En 1936, le pilote automobile René Bonnet hérite d'un garage à Champigny, non loin de Paris. Il rencontre ensuite Charles Deutsch, un ingénieur polytechnicien doté d'une solide expérience en aérodynamique et, prenant les 2 initiales de leurs noms, ils créent ensemble la marque D.B. Puis ils réalisent ensuite artisanalement une voiture de compétition faite d'éléments (moteur et carrosserie) de Traction avant Citroën...
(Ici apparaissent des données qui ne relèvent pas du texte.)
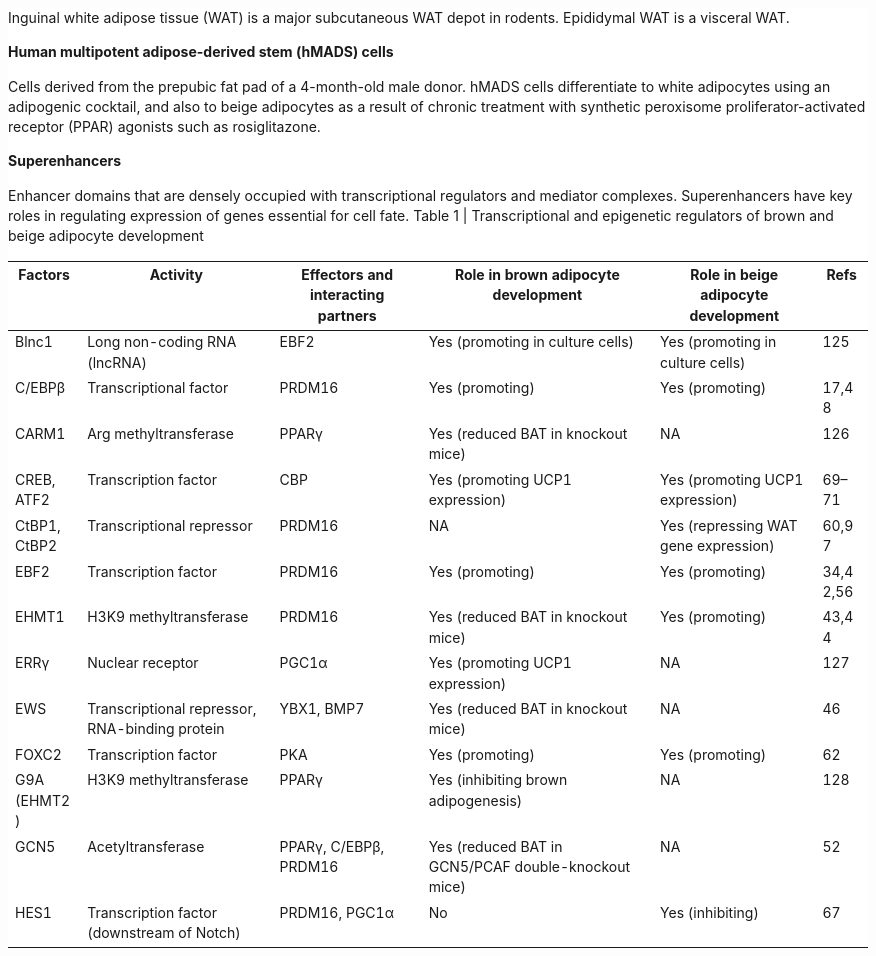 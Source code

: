 Inguinal white adipose tissue (WAT) is a major subcutaneous WAT depot in rodents. Epididymal WAT is a visceral WAT.

**Human multipotent adipose-derived stem (hMADS) cells**

Cells derived from the prepubic fat pad of a 4-month-old male donor. hMADS cells differentiate to white adipocytes using an adipogenic cocktail, and also to beige adipocytes as a result of chronic treatment with synthetic peroxisome proliferator-activated receptor (PPAR) agonists such as rosiglitazone.

**Superenhancers**

Enhancer domains that are densely occupied with transcriptional regulators and mediator complexes. Superenhancers have key roles in regulating expression of genes essential for cell fate.
Table 1 | Transcriptional and epigenetic regulators of brown and beige adipocyte development

| Factors       | Activity                                      | Effectors and interacting partners                  | Role in brown adipocyte development                                                                 | Role in beige adipocyte development                                                                 | Refs   |
|---------------|----------------------------------------------|--------------------------------------------------|-----------------------------------------------------------------------------------------------------|-----------------------------------------------------------------------------------------------|--------|
| Blnc1         | Long non-coding RNA (lncRNA)                | EBF2                                             | Yes (promoting in culture cells)                                                                      | Yes (promoting in culture cells)                                                                  | 125    |
| C/EBPβ        | Transcriptional factor                      | PRDM16                                            | Yes (promoting)                                                                                       | Yes (promoting)                                                                                  | 17,48  |
| CARM1         | Arg methyltransferase                       | PPARγ                                             | Yes (reduced BAT in knockout mice)                                                                   | NA                                                                                              | 126    |
| CREB, ATF2    | Transcription factor                         | CBP                                               | Yes (promoting UCP1 expression)                                                                       | Yes (promoting UCP1 expression)                                                                   | 69–71  |
| CtBP1, CtBP2  | Transcriptional repressor                   | PRDM16                                            | NA                                                                                                    | Yes (repressing WAT gene expression)                                                              | 60,97  |
| EBF2          | Transcription factor                         | PRDM16                                            | Yes (promoting)                                                                                       | Yes (promoting)                                                                                  | 34,42,56 |
| EHMT1         | H3K9 methyltransferase                      | PRDM16                                            | Yes (reduced BAT in knockout mice)                                                                   | Yes (promoting)                                                                                  | 43,44  |
| ERRγ          | Nuclear receptor                             | PGC1α                                             | Yes (promoting UCP1 expression)                                                                       | NA                                                                                              | 127    |
| EWS           | Transcriptional repressor, RNA-binding protein | YBX1, BMP7                                        | Yes (reduced BAT in knockout mice)                                                                   | NA                                                                                              | 46     |
| FOXC2         | Transcription factor                         | PKA                                               | Yes (promoting)                                                                                       | Yes (promoting)                                                                                  | 62     |
| G9A (EHMT2)   | H3K9 methyltransferase                      | PPARγ                                             | Yes (inhibiting brown adipogenesis)                                                                   | NA                                                                                              | 128    |
| GCN5          | Acetyltransferase                            | PPARγ, C/EBPβ, PRDM16                             | Yes (reduced BAT in GCN5/PCAF double-knockout mice)                                                   | NA                                                                                              | 52     |
| HES1          | Transcription factor (downstream of Notch)   | PRDM16, PGC1α                                     | No                                                                                                    | Yes (inhibiting)                                                                                 | 67     |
En 1939, René Bonnet remporte avec elle quelques victoires en moins de 2.000 cm3 et, en 1947, D.B. expose au Salon de l'automobile un petit véhicule à moteur Citroën, carrossé par Antem. Mais, Citroën interdisant à D.B. d'utiliser ses moteurs, Bonnet et Deutsch se tournent alors vers Panhard et construisent plusieurs monoplaces de course équipées de moteurs bicylindres de 610 cm3 capables de rouler à 160 km/h.


Au début des années 1950, les D.B. s'imposent en compétition et les 2 hommes y  enrichissent leur expérience technique, ainsi que celle de Panhard. Puis Chausson, carrossier industriel, réalise pour DB une centaine de robustes et légères carrosseries en résine et fibre polyester. Au Salon de l'automobile 1954, le révolutionnaire coach DB-HBR5 fait sensation et il s'en vend 660 exemplaires (dont une centaine part aux USA).

1959-DB-HBR5Selon les versions, le HBR5 est équipé de freins à disques, de phares antibrouillards, de phares rétractables, d'un toit transparent et de sièges couchettes. En 1960, il reçoit un 4 cylindres de 851 cm3 qui permet d'atteindre 175 km/h.


L'avenir de D.B. semble devoir être radieux mais, en 1961, Deutsch et Bonnet tombent en désaccord et la marque disparait (malgré ses 1.600 victoires en course). René Bonnet continue seul et réalise la Djet Renault... qui est un échec.